** WHAT YOU SHOULD DO **
Counting the line with "has no value." as the last one, copy out the lines of the data exactly from the first onward.
[[ EXERCISE INPUT open ]]
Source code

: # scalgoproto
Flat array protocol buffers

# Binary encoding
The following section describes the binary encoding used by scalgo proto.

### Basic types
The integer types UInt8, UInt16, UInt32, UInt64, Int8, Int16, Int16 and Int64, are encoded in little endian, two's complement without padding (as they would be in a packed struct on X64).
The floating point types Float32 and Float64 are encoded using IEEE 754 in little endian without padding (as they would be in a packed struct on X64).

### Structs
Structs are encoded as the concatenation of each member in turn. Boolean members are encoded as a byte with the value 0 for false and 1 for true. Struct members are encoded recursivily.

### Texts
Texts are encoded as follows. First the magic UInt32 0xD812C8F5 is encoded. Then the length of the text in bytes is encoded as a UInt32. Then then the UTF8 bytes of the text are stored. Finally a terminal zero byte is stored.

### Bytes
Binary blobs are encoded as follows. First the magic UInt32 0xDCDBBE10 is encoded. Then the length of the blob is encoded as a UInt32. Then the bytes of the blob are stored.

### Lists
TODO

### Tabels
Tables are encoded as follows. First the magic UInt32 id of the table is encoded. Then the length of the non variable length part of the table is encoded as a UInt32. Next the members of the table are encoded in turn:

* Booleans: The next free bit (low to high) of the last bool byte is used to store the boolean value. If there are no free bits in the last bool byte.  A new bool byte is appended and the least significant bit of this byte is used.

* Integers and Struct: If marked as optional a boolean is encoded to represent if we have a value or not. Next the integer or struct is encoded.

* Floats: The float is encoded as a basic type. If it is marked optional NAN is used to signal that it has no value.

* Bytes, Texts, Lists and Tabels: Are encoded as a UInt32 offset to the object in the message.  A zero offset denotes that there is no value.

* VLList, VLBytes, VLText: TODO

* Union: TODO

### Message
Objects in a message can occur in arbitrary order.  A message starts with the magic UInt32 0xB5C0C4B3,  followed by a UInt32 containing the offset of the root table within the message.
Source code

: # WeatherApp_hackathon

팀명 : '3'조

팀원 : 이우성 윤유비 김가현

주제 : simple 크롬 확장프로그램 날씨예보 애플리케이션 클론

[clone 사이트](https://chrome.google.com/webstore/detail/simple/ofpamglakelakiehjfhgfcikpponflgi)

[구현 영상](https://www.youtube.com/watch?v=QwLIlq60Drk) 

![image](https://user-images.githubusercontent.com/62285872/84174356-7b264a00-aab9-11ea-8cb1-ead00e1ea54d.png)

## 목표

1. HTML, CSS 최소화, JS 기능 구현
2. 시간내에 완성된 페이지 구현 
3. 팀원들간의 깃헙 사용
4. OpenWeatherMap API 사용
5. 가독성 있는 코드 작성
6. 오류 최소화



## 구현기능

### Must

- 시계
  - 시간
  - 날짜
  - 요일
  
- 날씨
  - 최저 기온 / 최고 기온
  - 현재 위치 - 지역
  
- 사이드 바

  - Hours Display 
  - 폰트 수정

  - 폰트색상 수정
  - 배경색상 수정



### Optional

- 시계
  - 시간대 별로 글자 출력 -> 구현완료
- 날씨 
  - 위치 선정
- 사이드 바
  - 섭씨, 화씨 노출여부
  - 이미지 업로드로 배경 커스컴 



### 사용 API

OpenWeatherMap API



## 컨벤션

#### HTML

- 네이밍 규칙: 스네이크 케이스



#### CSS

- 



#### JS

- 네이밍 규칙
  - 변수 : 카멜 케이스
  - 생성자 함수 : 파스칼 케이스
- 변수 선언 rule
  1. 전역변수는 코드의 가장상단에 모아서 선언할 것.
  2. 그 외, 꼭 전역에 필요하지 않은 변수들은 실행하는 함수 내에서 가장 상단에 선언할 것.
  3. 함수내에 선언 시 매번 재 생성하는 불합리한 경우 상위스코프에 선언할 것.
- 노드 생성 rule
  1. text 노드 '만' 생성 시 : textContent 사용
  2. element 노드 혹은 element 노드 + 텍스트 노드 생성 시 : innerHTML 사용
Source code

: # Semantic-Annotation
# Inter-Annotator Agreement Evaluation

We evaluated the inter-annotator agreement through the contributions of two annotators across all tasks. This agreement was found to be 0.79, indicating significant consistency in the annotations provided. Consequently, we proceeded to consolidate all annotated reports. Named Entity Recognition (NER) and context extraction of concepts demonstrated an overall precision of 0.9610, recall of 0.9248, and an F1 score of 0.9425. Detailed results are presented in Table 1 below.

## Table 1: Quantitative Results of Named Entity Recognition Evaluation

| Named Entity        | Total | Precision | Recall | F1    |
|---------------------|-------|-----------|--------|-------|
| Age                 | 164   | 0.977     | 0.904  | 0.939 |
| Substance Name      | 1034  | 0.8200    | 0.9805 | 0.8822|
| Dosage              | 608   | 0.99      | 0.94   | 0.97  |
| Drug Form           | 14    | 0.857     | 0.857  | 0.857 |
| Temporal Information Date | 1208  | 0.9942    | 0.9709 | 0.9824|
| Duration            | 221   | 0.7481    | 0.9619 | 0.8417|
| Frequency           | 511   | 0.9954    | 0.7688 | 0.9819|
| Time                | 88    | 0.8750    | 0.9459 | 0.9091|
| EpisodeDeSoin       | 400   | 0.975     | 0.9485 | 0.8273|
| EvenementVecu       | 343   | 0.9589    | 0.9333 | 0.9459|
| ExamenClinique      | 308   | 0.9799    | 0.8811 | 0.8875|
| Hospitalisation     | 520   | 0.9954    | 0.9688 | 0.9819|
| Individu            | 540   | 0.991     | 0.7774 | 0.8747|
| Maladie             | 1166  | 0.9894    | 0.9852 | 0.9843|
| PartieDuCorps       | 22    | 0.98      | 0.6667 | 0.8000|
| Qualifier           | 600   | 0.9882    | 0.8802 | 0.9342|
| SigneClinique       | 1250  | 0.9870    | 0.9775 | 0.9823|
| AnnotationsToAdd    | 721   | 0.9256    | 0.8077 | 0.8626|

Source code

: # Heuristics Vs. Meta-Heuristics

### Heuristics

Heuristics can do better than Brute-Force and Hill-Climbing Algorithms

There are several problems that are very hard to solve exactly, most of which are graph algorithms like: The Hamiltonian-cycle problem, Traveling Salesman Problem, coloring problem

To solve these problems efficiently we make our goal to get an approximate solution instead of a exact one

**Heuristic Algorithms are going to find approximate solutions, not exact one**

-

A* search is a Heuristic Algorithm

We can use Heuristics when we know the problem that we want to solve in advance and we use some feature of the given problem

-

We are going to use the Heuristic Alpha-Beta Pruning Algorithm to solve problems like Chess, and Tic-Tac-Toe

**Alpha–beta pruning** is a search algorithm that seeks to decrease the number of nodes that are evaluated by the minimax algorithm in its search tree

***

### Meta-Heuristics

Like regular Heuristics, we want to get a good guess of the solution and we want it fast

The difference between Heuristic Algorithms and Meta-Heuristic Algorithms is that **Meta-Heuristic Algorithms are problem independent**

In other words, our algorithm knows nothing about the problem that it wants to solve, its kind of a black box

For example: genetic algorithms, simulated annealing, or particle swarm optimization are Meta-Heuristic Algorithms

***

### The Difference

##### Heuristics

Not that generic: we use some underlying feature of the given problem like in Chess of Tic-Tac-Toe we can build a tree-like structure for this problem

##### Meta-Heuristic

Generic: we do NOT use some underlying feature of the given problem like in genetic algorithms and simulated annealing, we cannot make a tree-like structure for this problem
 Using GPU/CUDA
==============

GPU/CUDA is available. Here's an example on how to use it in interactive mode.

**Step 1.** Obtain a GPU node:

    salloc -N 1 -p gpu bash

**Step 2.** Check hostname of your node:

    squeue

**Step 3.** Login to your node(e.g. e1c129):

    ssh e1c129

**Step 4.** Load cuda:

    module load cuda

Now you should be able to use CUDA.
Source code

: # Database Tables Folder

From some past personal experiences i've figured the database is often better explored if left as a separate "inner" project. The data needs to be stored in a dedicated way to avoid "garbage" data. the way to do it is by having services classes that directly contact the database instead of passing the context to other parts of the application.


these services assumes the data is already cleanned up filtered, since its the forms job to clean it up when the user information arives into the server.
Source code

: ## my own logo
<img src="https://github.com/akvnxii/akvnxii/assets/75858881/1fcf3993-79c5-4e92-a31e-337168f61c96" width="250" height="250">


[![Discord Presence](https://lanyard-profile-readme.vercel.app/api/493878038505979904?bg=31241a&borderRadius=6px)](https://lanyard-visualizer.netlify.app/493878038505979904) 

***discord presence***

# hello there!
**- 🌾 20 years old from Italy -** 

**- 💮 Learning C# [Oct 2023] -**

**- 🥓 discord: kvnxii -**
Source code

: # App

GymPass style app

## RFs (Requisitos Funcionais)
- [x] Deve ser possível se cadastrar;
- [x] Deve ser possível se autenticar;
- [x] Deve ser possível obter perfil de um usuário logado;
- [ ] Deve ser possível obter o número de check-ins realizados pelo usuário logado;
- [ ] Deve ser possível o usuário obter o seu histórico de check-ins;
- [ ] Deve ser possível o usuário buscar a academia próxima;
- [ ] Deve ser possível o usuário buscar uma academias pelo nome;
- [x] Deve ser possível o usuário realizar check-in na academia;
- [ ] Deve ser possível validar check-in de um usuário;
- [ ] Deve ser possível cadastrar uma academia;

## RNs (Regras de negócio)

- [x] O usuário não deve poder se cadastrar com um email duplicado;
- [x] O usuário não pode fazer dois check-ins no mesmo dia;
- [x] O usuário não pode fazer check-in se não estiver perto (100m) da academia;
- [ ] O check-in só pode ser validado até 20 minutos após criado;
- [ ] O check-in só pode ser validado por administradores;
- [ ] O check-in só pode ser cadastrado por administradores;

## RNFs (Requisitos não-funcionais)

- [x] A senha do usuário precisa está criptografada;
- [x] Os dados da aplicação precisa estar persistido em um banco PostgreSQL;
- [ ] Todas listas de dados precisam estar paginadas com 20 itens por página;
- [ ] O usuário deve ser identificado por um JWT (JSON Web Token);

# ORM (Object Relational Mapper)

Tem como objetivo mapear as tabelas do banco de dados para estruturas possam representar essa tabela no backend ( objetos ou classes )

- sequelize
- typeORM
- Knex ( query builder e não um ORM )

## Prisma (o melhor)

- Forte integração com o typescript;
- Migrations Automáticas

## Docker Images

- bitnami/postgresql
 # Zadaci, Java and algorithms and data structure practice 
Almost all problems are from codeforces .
[[ EXERCISE INPUT closed ]]
** RESPONSE TO THE EXERCISE **
Source code

: # scalgoproto
Flat array protocol buffers

# Binary encoding
The following section describes the binary encoding used by scalgo proto.

### Basic types
The integer types UInt8, UInt16, UInt32, UInt64, Int8, Int16, Int16 and Int64, are encoded in little endian, two's complement without padding (as they would be in a packed struct on X64).
The floating point types Float32 and Float64 are encoded using IEEE 754 in little endian without padding (as they would be in a packed struct on X64).

### Structs
Structs are encoded as the concatenation of each member in turn. Boolean members are encoded as a byte with the value 0 for false and 1 for true. Struct members are encoded recursivily.

### Texts
Texts are encoded as follows. First the magic UInt32 0xD812C8F5 is encoded. Then the length of the text in bytes is encoded as a UInt32. Then then the UTF8 bytes of the text are stored. Finally a terminal zero byte is stored.

### Bytes
Binary blobs are encoded as follows. First the magic UInt32 0xDCDBBE10 is encoded. Then the length of the blob is encoded as a UInt32. Then the bytes of the blob are stored.

### Lists
TODO

### Tabels
Tables are encoded as follows. First the magic UInt32 id of the table is encoded. Then the length of the non variable length part of the table is encoded as a UInt32. Next the members of the table are encoded in turn:

* Booleans: The next free bit (low to high) of the last bool byte is used to store the boolean value. If there are no free bits in the last bool byte.  A new bool byte is appended and the least significant bit of this byte is used.

* Integers and Struct: If marked as optional a boolean is encoded to represent if we have a value or not. Next the integer or struct is encoded.

* Floats: The float is encoded as a basic type. If it is marked optional NAN is used to signal that it has no value.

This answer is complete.